What will you find in this repository?

  • 15 datasets & datasheets from different stages of the criminal justice system.
  • Each datasheet includes information about how the dataset was collected, what it contains, information on potential uses and limitations, and much more.
  • The index can be used to easily compare the datasets.
  • The paper contains more in-depth discussion around the use of criminal justice datasets in machine learning, their limitations, and gaps in the data landscape.

Who is this repository for?

  1. Interested: Want to work with criminal justice data?
    • Find an appropriate dataset on the website.
  2. Familiar: Want to grow this repository or share your work?
    • Contribute by adding or editing the datasets and datasheets, and link to your work which uses any of the datasets on this website.
  3. Allies: Interested in social and ethical implications of using AI in the criminal justice system?
    • Use information on this webpage in your own research, and get in touch to let us help publicize your work.

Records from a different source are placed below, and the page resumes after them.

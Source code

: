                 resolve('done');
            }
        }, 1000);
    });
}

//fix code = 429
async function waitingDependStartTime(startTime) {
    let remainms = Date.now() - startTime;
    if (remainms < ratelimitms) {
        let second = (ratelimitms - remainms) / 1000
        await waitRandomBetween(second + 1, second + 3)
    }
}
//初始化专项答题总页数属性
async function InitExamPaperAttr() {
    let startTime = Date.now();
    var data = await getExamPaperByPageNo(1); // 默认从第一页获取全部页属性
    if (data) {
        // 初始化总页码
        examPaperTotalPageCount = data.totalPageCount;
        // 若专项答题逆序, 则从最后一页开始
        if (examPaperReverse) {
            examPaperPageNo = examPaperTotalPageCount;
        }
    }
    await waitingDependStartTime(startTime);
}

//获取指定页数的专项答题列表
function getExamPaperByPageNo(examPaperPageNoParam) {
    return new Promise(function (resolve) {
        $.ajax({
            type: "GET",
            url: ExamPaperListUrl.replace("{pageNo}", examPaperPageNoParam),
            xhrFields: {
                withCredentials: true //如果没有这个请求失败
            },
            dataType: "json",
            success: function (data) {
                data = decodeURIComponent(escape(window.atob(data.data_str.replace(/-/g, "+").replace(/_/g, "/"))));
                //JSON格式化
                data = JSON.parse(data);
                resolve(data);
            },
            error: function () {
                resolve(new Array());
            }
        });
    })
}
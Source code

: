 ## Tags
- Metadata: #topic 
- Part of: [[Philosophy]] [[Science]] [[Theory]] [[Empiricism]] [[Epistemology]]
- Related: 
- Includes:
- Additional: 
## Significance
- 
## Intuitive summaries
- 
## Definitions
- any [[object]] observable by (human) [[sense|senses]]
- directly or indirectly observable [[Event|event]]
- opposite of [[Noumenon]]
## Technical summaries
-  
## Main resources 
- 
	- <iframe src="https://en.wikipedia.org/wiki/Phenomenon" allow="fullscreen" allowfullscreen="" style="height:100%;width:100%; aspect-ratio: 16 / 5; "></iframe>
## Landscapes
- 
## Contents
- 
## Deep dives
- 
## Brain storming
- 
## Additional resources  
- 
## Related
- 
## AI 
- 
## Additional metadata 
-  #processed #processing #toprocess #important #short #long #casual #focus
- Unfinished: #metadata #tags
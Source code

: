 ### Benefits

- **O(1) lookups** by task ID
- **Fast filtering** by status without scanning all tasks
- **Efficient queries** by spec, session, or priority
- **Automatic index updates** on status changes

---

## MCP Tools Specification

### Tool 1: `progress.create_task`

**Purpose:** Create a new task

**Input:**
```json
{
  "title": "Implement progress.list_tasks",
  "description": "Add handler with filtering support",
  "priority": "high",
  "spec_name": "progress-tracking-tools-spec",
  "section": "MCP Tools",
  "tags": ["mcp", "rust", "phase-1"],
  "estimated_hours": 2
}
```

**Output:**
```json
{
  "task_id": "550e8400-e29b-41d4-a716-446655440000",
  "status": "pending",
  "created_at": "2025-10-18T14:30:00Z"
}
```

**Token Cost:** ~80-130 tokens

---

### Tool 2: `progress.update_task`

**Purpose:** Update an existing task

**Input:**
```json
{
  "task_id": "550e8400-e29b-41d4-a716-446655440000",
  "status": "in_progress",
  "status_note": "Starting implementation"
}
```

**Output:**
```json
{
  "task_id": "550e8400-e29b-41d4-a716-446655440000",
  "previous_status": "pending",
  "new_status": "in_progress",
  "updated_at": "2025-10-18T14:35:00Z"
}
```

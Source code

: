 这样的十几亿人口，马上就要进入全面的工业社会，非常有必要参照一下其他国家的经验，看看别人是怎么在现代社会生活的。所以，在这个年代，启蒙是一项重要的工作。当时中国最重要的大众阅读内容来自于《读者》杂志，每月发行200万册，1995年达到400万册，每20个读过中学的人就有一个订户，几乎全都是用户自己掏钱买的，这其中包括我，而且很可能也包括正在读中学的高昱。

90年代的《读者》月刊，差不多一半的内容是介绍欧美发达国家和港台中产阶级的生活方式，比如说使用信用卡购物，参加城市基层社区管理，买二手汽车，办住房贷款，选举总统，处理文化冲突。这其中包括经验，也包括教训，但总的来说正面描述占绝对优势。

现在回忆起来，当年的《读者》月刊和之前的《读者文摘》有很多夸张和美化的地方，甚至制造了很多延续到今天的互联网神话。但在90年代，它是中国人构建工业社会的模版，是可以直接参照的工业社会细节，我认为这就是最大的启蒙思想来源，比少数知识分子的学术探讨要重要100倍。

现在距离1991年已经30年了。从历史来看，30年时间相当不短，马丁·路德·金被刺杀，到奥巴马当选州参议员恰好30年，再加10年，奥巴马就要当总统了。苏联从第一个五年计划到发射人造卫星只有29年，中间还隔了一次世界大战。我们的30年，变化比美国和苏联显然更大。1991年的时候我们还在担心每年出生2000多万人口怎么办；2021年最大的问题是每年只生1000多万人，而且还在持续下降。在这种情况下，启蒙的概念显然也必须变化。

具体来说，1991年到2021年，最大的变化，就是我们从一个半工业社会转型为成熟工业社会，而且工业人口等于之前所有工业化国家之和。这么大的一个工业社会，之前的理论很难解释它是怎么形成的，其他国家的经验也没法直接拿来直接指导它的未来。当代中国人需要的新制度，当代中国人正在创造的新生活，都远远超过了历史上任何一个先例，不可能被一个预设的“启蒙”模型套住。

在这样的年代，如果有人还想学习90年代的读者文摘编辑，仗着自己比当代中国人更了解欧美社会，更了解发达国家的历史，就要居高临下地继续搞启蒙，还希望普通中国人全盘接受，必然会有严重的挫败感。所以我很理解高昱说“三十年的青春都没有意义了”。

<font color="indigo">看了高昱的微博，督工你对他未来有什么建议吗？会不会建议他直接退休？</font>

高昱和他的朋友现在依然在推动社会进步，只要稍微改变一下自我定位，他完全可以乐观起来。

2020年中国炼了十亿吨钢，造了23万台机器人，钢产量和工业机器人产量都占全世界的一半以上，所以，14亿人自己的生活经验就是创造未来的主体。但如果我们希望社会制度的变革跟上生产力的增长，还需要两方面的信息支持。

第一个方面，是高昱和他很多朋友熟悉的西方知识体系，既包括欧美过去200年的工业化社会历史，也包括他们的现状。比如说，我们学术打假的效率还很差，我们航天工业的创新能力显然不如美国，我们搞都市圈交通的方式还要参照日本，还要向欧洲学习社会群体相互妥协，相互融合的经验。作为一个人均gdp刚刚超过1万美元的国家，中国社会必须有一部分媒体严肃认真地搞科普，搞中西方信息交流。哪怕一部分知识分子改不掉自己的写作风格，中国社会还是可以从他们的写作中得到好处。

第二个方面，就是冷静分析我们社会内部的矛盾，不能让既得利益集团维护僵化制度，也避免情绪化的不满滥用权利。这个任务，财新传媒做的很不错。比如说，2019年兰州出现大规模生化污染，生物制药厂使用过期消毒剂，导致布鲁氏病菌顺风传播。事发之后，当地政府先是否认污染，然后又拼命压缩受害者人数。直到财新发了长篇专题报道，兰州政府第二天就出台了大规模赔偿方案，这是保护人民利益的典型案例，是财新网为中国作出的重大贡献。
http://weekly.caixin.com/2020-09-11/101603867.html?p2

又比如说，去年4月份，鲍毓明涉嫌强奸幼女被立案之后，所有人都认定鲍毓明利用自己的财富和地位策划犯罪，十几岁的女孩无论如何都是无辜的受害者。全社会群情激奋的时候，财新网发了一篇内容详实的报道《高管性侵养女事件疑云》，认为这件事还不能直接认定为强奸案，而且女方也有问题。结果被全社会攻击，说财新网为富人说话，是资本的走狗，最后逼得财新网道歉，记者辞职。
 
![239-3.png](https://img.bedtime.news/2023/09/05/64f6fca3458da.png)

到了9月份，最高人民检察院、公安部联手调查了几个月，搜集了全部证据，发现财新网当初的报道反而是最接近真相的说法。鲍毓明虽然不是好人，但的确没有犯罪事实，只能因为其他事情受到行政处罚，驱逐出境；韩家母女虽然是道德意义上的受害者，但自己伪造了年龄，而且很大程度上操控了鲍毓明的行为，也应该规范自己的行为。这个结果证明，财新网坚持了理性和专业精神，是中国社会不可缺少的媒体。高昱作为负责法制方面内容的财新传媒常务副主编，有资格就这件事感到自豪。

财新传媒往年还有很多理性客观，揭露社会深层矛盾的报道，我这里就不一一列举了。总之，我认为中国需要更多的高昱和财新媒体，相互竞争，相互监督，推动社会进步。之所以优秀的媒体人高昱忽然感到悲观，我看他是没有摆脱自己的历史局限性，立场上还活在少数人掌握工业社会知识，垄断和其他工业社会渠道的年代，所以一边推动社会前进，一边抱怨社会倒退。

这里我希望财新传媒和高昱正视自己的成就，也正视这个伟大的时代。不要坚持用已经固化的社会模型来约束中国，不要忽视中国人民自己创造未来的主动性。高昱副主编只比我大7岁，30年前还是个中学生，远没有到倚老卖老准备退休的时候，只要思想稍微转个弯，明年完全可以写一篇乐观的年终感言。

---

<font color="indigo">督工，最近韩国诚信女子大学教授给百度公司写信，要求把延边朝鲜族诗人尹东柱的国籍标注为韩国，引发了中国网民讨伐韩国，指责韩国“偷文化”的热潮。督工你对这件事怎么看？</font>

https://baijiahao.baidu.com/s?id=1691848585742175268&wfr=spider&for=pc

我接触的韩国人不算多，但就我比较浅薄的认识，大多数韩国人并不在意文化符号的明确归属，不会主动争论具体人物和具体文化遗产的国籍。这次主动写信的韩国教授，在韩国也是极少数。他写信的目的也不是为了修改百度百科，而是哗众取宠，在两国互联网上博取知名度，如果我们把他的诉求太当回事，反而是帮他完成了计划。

See the “Intended use” page for further information.

Why create this repository?

  • Predictive tools are being widely used by police, courts, and prison systems.
  • Few benchmarks like COMPAS have received significant attention, but often without proper regard for domain context.
  • There was no resource describing available datasets and their context, nor a place for exchange of information independently gained by researchers working with these data.

See the paper for detailed discussion.


The information on this website is correct to the best of our knowledge, based on available dataset documentation. We recommend that researchers consult the official documentation when using the datasets. We are not the creators of the datasets, and do not provide endorsement or guarantees.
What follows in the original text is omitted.